Why don't feature flag platforms clean up their own flags?
Two forces explain why every flag platform stops at the same point.
Misaligned incentives. Platforms bill by seats, monthly active users, or monthly tracked keys. More flags in production means more SDK evaluations, more targeting rules to manage, and more reasons to stay on the dashboard. A platform that aggressively removed flags would be reducing its own usage metrics. This is not cynical -- it is simply how SaaS incentive structures work.
Different technical domains. Flag management is a runtime evaluation problem -- evaluate targeting rules, consult user segments, return the correct value in single-digit milliseconds. This requires distributed systems expertise and highly optimized SDKs.

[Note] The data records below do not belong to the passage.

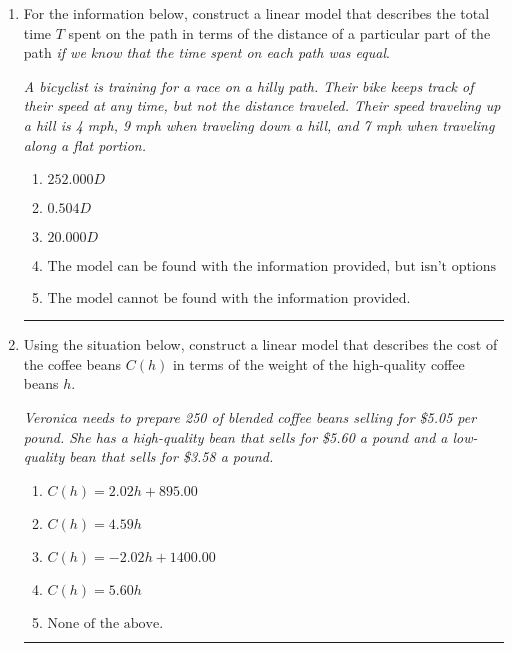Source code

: \documentclass[14pt]{extbook}
\newcommand{\litem}[1]{\item#1\hspace*{-1cm}\rule{\textwidth}{0.4pt}}
\begin{document}
\begin{enumerate}
{\begin{enumerate}[label=\Alph*.]
\end{enumerate} }
\litem{
For the information below, construct a linear model that describes the total time $T$ spent on the path in terms of the distance of a particular part of the path \textit{if we know that the time spent on each path was equal}.
\begin{center}
    \textit{ A bicyclist is training for a race on a hilly path. Their bike keeps track of their speed at any time, but not the distance traveled. Their speed traveling up a hill is 4 mph, 9 mph when traveling down a hill, and 7 mph when traveling along a flat portion. }
\end{center}
\begin{enumerate}[label=\Alph*.]
\item \( 252.000 D \)
\item \( 0.504 D \)
\item \( 20.000 D \)
\item \( \text{The model can be found with the information provided, but isn't options 1-3.} \)
\item \( \text{The model cannot be found with the information provided.} \)

\end{enumerate} }
\litem{
Using the situation below, construct a linear model that describes the cost of the coffee beans $C(h)$ in terms of the weight of the high-quality coffee beans $h$.
\begin{center}
    \textit{ Veronica needs to prepare 250 of blended coffee beans selling for \$5.05 per pound. She has a high-quality bean that sells for \$5.60 a pound and a low-quality bean that sells for \$3.58 a pound. }
\end{center}
\begin{enumerate}[label=\Alph*.]
\item \( C(h) = 2.02 h + 895.00 \)
\item \( C(h) = 4.59 h \)
\item \( C(h) = -2.02 h + 1400.00 \)
\item \( C(h) = 5.60 h \)
\item \( \text{None of the above.} \)


\end{enumerate}}
\end{enumerate}
\end{document}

Flag cleanup is a code transformation problem -- parse syntax trees across multiple languages, identify which branch of a conditional to keep, eliminate dead code paths, remove unused imports, and update test files. This requires compiler-level tooling and multi-language AST parsing.
Asking a flag management platform to also do automated code refactoring is like asking your GPS to also fix the potholes it routes you around. Both involve roads, but the skills and tools required are entirely different.

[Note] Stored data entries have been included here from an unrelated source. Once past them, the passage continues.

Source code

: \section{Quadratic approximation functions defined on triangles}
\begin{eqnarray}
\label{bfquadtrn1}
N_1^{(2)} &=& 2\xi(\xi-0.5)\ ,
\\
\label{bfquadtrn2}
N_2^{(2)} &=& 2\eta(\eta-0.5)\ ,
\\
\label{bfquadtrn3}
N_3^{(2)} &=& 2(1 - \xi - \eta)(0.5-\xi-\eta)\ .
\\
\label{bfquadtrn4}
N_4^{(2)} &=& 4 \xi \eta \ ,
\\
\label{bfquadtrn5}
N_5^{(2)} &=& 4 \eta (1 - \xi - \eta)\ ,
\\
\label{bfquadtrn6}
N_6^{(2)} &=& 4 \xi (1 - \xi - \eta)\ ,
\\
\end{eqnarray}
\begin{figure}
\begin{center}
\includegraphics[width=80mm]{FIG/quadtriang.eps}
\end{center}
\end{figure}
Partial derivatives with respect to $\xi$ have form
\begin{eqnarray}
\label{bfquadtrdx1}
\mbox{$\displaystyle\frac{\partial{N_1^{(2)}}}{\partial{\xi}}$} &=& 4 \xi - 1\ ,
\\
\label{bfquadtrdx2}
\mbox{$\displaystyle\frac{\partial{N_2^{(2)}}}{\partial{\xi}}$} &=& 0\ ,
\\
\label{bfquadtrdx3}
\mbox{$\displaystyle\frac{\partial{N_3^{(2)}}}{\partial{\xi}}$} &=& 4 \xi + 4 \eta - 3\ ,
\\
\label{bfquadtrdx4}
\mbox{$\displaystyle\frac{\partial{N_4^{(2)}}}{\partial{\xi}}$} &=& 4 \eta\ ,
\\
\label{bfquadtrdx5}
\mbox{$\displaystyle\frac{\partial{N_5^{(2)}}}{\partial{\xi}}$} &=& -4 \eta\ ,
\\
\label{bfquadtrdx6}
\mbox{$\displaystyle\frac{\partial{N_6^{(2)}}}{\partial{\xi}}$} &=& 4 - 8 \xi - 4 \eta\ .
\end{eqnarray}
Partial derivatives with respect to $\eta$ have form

What flag debt does LaunchDarkly miss?
LaunchDarkly has invested more in code-awareness than any other commercial platform. Its Code References feature (ld-find-code-refs) scans repositories, identifies where flag keys appear in source code, and surfaces those references in the dashboard. It can also mark flags as stale and archive them. This combination gives teams real visibility into flag state at both the platform and code level -- the most advanced code-level awareness of any flag management platform.
But here is where LaunchDarkly's capabilities end:
- It cannot generate cleanup PRs. Code References tells you that
checkout_service.go:47contains a reference tonew-checkout-flow. It does not generate the pull request that removes lines 45-55, eliminates theprocessLegacyCheckoutfunction, and deletes the test cases for the disabled path. - It cannot remove
if/elsebranches. Knowing where a flag is referenced is different from knowing how to safely remove the conditional logic surrounding it. The evaluation call is one line. The dead code it controls might span hundreds of lines across multiple functions. - It cannot delete associated test code. Stale flags typically have test cases covering both branches. Code References does not identify or remove test code for the dead path.

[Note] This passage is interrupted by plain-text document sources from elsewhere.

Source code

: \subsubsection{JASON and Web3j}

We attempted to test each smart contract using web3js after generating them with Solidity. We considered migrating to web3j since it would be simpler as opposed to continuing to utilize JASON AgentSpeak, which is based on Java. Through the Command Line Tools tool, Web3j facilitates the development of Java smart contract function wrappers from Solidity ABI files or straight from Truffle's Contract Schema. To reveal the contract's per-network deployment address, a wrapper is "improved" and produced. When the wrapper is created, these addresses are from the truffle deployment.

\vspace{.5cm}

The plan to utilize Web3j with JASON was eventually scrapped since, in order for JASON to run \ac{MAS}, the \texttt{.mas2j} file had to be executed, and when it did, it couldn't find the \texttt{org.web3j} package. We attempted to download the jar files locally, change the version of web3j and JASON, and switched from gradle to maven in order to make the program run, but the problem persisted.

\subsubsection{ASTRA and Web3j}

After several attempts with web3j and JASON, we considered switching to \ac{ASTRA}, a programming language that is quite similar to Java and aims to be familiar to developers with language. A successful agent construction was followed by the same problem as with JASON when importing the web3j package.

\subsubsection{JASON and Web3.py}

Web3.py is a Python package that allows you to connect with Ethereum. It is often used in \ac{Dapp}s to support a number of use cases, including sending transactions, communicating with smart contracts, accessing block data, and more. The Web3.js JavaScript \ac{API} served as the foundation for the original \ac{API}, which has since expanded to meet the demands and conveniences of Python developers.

- It cannot coordinate cross-repo removal. For organizations where a single flag spans a backend service, a frontend application, and a mobile client, Code References shows per-repository references but does not orchestrate cross-repo cleanup.
- It cannot handle cross-language removal complexity. A flag evaluated in Go, TypeScript, and Python requires three different AST parsers to safely remove. Code References identifies references in all three but has no transformation capability in any of them.
The honest assessment: LaunchDarkly has the best code-level visibility in the market. But visibility and cleanup are different problems, and LaunchDarkly handles the first but not the second.
What flag debt does Split.io miss?
Split.io approaches the flag lifecycle from a data-driven perspective. The platform tracks flag evaluations in real time, identifies flags that have stopped receiving evaluations, and knows when experiments have concluded. This evaluation-level telemetry is valuable for understanding flag usage patterns.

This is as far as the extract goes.